───── Extracted data
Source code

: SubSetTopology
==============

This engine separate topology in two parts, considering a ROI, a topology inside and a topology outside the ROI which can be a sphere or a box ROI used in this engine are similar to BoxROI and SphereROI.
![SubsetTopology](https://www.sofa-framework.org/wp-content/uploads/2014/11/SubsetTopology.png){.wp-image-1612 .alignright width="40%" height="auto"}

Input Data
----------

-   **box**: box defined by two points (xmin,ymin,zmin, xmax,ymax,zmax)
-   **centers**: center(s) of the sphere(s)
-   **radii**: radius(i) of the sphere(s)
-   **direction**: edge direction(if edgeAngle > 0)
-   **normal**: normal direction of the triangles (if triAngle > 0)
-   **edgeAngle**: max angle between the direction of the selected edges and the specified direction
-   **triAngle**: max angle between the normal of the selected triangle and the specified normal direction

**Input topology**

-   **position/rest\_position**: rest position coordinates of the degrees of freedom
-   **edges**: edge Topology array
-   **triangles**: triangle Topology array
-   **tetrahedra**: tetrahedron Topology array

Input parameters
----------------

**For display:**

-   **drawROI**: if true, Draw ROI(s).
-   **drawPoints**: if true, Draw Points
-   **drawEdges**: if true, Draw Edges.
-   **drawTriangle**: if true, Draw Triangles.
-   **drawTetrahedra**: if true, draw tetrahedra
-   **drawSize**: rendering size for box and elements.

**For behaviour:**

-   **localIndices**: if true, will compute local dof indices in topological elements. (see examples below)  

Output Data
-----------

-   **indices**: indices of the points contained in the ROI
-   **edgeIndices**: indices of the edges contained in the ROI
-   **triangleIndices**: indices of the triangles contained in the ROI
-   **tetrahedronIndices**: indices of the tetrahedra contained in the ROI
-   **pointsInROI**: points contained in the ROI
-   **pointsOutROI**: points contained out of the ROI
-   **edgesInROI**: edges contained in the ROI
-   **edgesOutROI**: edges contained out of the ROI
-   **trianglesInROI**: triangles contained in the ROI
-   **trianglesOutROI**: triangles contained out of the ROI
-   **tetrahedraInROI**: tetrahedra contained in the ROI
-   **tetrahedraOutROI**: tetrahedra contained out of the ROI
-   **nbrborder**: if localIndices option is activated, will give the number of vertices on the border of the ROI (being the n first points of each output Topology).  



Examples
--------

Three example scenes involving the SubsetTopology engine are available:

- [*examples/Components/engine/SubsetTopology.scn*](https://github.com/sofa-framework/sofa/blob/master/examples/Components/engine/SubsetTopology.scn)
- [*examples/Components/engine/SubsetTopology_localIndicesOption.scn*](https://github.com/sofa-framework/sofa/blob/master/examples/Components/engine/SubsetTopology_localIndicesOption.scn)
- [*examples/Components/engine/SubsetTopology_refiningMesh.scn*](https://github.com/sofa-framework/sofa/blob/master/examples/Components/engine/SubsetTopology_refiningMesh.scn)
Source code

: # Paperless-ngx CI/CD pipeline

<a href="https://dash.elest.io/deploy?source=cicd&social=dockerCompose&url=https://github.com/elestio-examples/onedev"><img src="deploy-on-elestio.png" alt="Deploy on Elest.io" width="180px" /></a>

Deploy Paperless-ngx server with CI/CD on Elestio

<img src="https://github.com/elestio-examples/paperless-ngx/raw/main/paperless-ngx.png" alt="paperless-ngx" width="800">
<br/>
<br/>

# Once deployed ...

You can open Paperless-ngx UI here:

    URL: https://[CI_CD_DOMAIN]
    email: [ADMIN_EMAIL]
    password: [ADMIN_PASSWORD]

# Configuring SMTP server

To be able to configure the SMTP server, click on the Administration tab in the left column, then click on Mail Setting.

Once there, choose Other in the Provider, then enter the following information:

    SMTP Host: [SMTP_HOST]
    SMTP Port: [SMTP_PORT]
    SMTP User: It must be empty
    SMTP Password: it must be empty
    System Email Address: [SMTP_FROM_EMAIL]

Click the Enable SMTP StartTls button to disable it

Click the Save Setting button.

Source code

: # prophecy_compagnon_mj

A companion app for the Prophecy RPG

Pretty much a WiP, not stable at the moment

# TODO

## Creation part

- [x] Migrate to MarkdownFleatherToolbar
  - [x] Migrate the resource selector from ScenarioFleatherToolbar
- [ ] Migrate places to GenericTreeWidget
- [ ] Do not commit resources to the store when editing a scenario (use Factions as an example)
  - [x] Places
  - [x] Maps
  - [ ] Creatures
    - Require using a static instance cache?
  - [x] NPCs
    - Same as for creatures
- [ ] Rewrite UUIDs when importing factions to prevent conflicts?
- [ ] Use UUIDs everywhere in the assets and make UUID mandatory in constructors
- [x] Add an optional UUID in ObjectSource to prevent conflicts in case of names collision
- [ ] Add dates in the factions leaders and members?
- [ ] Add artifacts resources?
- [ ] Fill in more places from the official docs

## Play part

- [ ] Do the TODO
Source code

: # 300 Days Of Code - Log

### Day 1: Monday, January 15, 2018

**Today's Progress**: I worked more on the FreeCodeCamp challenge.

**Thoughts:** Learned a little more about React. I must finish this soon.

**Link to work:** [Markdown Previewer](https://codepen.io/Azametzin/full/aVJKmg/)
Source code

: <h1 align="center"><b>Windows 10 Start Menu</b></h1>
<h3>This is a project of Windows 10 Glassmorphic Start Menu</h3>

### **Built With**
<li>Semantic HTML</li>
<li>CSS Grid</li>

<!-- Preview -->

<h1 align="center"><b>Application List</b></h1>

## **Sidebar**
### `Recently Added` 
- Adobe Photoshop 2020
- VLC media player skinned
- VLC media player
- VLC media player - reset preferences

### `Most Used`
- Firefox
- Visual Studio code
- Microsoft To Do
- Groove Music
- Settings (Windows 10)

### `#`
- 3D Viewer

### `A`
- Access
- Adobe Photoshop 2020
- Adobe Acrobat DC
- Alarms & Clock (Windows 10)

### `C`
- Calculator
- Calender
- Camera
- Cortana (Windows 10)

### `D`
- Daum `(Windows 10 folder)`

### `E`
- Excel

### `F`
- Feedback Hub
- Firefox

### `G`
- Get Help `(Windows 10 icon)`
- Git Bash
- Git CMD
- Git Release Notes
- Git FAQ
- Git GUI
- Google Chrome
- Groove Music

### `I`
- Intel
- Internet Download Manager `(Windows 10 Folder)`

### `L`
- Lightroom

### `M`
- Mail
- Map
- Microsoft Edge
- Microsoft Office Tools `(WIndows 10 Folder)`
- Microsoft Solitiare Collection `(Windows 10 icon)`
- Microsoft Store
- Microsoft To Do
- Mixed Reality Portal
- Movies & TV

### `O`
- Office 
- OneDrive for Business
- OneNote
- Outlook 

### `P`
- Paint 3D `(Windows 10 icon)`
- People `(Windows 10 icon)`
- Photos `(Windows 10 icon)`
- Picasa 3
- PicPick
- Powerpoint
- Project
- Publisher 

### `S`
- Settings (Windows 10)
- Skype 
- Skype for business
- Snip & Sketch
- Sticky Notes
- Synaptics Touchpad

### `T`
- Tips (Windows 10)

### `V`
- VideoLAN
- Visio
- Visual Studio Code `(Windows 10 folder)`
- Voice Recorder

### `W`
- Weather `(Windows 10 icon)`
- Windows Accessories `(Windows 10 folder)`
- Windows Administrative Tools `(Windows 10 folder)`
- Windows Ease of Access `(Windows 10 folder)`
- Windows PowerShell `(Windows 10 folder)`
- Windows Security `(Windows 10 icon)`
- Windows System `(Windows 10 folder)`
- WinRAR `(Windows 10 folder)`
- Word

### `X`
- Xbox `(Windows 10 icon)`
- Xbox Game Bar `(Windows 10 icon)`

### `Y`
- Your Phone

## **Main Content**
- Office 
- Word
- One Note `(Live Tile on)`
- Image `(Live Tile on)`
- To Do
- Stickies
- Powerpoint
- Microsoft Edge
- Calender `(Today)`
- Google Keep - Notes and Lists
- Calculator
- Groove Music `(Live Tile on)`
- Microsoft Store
──────────
* **What you need to do**
Looking at the data above, write out exactly the lines that start at the one containing "edge Topology array" and end at the one containing "true, Draw Edges."; include both and nothing beyond.

* **Exercise output**
-   **edges**: edge Topology array
-   **triangles**: triangle Topology array
-   **tetrahedra**: tetrahedron Topology array

Input parameters
----------------

**For display:**

-   **drawROI**: if true, Draw ROI(s).
-   **drawPoints**: if true, Draw Points
-   **drawEdges**: if true, Draw Edges.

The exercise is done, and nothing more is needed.